NASA's Great Observatories
have operated as general-purpose installations, conducting broad observing
programs rather than focusing on specific problems in astronomy. However,
NASA has also developed purpose-built spacecraft that have indeed been
aimed at such problems. COBE, the Cosmic Background Explorer, flew to
orbit in 1989 and stands to this day as an important example.
COBE studied the cosmic
background, which is a weak emission of microwaves or long-wavelength
radio waves from all parts of the sky. This emission comes from the very
early universe, at a time when it was only 300,000 years old. This
background is highly uniform, like the blue sky on a clear day. But COBE
observed faint ripples or fluctuations, which were of the highest
importance.
These ripples proved to
have characteristics that had been predicted by a theory called
“inflation.” It gives a compelling scenario for the origin of the universe
and for events that took place during the first few trillionths of a
trillionth of a trillionth of a second of its existence. The inflation
concept asserts that the newly forming universe was filled with an
extremely powerful anti-gravity, which then transformed into other types
of energy.

Backdropped against the Earth's
cloud-covered surface, the Gamma Ray Observatory (GRO)
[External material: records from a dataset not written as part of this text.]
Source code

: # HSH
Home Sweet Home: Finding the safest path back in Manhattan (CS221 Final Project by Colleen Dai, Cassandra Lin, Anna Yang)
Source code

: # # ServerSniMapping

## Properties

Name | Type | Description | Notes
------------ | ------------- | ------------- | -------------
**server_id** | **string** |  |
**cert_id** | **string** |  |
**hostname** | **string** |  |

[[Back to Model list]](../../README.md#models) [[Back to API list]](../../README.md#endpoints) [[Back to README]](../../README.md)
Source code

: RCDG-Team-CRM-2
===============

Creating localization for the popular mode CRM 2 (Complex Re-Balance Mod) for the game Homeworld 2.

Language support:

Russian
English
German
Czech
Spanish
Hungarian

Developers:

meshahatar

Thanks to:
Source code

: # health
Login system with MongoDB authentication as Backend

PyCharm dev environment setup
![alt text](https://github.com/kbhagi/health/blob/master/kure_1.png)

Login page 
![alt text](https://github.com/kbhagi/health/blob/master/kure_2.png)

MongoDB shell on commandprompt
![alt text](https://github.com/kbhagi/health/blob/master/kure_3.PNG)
with its solar array panels deployed is grappled by the remote manipulator
system
during STS-37 systems checkout. GRO's four complement instruments are
visible:
the Energetic Gamma Ray Experiment Telescope (at the bottom); the Imaging
Compton Telescope (centre);
the Oriented Scintillation Spectrometer Experiment (top); and the Burst
and Transient Source Experiment (on four corners).
“My own
suspicion is that the Universe is not only queerer than we suppose, but
queerer than we can suppose.” The
British scientist J.B.S. Haldane wrote those words more than half a
century ago, but today he is only partly right. Using observatories both
in space and on the ground, today's astronomers increasingly are setting
forth theories and supporting them with data, as in any other active field
of science.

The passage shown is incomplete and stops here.